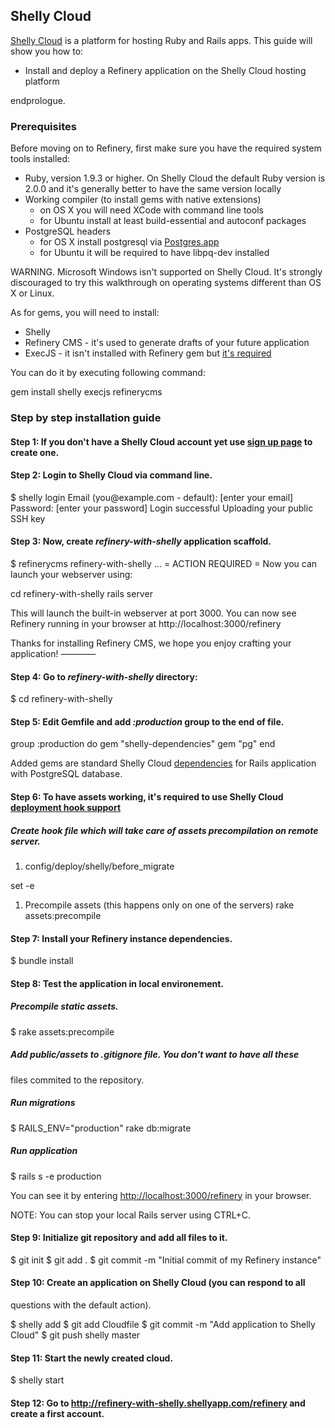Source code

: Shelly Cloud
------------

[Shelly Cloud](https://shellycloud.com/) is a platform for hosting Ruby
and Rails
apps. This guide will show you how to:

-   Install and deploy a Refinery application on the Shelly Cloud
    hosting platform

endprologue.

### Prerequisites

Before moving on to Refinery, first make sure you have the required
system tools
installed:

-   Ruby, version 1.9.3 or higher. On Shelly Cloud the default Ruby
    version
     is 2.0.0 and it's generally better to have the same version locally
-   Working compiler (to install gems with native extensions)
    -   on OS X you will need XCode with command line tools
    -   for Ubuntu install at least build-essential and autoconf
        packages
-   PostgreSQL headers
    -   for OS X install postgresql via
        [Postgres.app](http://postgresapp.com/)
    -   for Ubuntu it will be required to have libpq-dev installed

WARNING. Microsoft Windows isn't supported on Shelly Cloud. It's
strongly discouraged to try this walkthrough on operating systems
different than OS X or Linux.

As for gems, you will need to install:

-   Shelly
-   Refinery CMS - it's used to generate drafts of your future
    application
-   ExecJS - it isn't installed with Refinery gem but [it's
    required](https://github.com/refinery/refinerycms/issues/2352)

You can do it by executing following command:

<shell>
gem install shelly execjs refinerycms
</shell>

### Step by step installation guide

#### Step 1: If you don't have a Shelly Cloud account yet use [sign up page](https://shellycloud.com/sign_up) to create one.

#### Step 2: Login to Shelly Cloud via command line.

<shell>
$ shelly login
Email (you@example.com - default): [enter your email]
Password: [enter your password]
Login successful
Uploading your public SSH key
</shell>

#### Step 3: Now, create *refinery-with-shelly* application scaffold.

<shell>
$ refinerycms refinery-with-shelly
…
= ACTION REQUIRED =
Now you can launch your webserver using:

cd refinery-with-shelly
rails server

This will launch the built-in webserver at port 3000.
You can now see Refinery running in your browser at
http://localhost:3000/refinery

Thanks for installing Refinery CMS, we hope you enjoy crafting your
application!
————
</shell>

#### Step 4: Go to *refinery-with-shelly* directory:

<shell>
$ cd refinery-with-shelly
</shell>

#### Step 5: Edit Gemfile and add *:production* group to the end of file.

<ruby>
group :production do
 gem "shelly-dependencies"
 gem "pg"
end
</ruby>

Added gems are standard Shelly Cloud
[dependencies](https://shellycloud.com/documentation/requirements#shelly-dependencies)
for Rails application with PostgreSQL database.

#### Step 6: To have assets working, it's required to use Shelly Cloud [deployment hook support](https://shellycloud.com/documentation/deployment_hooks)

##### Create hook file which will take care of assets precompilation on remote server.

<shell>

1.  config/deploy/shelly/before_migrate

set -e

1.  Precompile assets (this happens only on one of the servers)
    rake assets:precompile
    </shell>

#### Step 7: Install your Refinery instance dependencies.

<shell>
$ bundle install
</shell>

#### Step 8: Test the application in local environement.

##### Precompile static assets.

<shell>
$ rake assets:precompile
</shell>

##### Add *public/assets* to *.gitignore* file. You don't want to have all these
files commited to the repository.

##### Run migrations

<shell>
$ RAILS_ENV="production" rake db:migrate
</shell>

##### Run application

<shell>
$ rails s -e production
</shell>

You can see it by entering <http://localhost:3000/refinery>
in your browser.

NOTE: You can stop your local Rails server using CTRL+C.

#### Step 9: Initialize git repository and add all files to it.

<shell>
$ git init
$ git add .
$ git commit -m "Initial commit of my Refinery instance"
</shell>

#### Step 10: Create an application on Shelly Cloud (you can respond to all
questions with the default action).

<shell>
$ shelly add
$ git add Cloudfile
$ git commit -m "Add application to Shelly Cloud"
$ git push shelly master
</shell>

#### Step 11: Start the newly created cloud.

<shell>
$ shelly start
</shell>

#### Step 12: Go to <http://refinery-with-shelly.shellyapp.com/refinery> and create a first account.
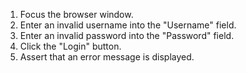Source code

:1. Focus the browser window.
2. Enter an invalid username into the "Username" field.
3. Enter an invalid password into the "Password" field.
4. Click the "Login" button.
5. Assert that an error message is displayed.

• • •

▶ **WORK ITEM**: Return, from the material above, each line holding the string "into".

▶ **RESULT**:
2. Enter an invalid username into the "Username" field.
3. Enter an invalid password into the "Password" field.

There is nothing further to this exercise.